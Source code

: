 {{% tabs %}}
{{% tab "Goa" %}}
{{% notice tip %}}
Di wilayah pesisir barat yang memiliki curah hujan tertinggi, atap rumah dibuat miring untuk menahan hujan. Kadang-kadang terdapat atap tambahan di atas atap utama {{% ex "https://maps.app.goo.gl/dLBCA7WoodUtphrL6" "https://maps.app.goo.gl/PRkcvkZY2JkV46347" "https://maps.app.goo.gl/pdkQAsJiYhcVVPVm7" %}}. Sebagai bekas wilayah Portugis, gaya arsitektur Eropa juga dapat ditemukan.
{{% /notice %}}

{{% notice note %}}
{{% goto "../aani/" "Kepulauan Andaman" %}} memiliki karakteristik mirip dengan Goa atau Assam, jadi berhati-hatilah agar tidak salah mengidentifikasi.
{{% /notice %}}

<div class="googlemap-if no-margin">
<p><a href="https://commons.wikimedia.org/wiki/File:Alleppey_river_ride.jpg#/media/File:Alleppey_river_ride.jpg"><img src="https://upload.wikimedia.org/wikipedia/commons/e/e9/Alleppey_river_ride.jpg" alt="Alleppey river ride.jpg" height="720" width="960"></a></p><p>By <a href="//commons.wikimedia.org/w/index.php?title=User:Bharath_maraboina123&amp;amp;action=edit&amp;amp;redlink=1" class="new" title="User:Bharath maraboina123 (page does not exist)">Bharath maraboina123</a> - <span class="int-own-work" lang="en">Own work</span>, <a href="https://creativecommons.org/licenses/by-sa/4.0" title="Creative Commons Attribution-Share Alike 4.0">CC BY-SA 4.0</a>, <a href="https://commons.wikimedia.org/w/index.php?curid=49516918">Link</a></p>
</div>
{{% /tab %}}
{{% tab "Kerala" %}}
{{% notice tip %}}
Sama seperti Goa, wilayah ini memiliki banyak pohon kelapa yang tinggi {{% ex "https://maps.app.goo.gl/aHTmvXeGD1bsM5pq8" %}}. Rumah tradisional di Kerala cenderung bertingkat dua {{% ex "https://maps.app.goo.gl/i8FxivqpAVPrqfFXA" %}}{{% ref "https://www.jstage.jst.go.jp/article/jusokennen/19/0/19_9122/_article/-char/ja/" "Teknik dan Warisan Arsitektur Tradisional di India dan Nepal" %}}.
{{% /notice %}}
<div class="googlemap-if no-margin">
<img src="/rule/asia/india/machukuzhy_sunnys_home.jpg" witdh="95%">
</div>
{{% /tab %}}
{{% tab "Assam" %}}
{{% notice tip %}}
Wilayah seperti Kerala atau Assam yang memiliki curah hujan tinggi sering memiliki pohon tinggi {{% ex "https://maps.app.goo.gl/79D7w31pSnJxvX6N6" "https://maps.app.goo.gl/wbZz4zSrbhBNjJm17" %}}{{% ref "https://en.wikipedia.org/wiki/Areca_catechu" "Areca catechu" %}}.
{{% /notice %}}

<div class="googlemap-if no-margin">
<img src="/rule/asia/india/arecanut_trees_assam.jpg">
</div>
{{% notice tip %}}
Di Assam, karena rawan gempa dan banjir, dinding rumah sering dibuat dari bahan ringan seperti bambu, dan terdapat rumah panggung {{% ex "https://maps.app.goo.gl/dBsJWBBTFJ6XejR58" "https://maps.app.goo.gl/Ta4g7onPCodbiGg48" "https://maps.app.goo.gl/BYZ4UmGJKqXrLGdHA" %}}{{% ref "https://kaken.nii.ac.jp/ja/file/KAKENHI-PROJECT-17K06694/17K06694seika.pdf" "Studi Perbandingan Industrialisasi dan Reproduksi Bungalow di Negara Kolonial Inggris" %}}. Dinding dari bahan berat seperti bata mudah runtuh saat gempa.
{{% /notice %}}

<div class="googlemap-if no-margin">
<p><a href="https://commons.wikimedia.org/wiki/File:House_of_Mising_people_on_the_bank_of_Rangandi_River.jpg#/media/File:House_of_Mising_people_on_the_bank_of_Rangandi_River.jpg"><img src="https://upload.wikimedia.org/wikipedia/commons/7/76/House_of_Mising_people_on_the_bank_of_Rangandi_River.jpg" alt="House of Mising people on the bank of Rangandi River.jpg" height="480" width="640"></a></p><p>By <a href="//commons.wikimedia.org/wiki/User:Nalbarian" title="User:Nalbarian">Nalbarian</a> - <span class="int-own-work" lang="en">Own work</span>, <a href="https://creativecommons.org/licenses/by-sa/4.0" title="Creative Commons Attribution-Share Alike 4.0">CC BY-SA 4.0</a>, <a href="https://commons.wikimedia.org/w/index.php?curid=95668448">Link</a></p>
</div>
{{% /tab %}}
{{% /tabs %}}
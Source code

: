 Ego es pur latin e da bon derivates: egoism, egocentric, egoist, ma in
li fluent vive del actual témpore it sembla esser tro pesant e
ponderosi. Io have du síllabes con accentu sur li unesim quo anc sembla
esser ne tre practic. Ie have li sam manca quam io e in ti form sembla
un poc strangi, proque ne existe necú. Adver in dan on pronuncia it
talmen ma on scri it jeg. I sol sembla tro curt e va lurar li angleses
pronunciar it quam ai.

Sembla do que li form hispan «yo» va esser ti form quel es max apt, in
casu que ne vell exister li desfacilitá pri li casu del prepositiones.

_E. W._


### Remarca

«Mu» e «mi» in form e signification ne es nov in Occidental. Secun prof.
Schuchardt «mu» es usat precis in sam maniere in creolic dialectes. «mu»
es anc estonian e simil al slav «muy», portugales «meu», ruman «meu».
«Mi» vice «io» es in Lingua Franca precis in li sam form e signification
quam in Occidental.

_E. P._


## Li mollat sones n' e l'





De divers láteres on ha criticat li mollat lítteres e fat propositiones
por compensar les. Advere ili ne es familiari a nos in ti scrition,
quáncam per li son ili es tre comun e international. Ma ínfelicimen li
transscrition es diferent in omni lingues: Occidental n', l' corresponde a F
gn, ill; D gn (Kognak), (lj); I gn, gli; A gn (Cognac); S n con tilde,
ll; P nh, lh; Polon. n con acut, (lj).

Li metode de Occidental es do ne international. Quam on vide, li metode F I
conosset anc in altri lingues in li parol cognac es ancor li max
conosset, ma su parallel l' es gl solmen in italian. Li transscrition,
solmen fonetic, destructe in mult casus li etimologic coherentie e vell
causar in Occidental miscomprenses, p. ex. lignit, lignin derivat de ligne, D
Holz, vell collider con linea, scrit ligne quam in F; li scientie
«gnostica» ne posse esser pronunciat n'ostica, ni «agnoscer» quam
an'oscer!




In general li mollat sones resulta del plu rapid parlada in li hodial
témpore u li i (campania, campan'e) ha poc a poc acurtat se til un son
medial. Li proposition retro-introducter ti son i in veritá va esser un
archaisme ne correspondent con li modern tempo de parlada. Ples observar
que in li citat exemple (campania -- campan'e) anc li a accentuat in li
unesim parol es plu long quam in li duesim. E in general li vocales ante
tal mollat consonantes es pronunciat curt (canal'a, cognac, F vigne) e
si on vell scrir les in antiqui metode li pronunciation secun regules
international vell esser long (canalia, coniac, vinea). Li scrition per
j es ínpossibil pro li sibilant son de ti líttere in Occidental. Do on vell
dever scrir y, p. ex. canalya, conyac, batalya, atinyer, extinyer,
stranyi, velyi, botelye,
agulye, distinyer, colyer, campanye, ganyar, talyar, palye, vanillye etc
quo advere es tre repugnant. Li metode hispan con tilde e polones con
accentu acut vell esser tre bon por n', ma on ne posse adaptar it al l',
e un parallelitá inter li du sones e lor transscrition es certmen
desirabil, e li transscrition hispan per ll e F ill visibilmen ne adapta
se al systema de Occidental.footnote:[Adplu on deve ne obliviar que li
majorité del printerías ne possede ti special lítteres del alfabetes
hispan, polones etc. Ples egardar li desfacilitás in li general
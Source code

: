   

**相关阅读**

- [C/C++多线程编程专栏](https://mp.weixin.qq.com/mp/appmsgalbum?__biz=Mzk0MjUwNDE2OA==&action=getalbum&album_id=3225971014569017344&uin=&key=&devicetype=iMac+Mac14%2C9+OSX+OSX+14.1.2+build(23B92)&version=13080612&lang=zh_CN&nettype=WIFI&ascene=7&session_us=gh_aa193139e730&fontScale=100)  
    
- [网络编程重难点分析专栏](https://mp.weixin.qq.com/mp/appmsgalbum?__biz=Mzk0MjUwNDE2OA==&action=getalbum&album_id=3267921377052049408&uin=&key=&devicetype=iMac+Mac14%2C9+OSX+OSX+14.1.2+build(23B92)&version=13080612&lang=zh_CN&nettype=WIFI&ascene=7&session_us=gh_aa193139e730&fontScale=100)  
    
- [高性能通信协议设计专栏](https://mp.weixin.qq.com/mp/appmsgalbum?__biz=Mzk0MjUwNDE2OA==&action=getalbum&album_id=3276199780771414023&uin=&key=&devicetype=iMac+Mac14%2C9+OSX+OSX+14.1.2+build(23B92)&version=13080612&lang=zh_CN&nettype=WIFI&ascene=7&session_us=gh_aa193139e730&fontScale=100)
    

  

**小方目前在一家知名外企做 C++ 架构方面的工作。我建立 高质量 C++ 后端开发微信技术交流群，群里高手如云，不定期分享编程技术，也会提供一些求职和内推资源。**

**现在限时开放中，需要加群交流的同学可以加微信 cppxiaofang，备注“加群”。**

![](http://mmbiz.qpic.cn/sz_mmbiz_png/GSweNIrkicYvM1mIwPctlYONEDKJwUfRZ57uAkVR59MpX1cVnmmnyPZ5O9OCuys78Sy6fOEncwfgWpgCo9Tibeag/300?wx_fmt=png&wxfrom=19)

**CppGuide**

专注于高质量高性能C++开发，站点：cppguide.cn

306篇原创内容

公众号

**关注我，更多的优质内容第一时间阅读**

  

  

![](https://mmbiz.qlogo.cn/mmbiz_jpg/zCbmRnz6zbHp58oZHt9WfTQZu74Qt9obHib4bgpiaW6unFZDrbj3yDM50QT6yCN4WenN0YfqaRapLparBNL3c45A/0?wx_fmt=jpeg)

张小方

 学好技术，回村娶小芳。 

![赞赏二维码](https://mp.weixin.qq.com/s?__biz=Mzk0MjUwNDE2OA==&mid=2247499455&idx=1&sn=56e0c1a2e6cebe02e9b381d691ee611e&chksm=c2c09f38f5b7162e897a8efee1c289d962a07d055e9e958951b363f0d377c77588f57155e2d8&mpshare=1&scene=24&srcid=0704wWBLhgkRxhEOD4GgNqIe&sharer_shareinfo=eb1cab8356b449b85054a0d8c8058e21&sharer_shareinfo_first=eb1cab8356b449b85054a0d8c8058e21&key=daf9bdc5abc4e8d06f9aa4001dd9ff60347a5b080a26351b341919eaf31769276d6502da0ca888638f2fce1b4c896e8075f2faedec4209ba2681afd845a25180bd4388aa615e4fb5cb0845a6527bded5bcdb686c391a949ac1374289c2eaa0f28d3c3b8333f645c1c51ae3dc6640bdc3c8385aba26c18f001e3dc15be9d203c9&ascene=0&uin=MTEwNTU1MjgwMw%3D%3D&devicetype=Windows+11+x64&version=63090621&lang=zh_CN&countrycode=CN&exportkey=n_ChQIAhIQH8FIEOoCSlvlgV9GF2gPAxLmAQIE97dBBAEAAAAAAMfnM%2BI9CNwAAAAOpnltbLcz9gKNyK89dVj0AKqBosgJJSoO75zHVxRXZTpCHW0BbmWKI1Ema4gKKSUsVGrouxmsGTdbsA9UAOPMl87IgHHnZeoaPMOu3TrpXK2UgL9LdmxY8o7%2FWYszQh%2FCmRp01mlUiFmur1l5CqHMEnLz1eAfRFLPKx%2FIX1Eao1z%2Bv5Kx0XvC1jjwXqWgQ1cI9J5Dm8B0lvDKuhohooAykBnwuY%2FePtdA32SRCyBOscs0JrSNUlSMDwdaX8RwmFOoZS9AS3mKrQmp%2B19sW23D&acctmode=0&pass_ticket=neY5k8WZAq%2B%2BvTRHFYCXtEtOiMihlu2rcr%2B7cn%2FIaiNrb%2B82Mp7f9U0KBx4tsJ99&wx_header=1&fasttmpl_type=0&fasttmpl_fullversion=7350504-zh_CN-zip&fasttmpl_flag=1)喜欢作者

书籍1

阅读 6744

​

§ **WHAT YOU SHOULD DO**
Would you please show every line of the material above that includes the string "atau"?

§ **RESPONSE TO THE EXERCISE**
{{% goto "../aani/" "Kepulauan Andaman" %}} memiliki karakteristik mirip dengan Goa atau Assam, jadi berhati-hatilah agar tidak salah mengidentifikasi.
Wilayah seperti Kerala atau Assam yang memiliki curah hujan tinggi sering memiliki pohon tinggi {{% ex "https://maps.app.goo.gl/79D7w31pSnJxvX6N6" "https://maps.app.goo.gl/wbZz4zSrbhBNjJm17" %}}{{% ref "https://en.wikipedia.org/wiki/Areca_catechu" "Areca catechu" %}}.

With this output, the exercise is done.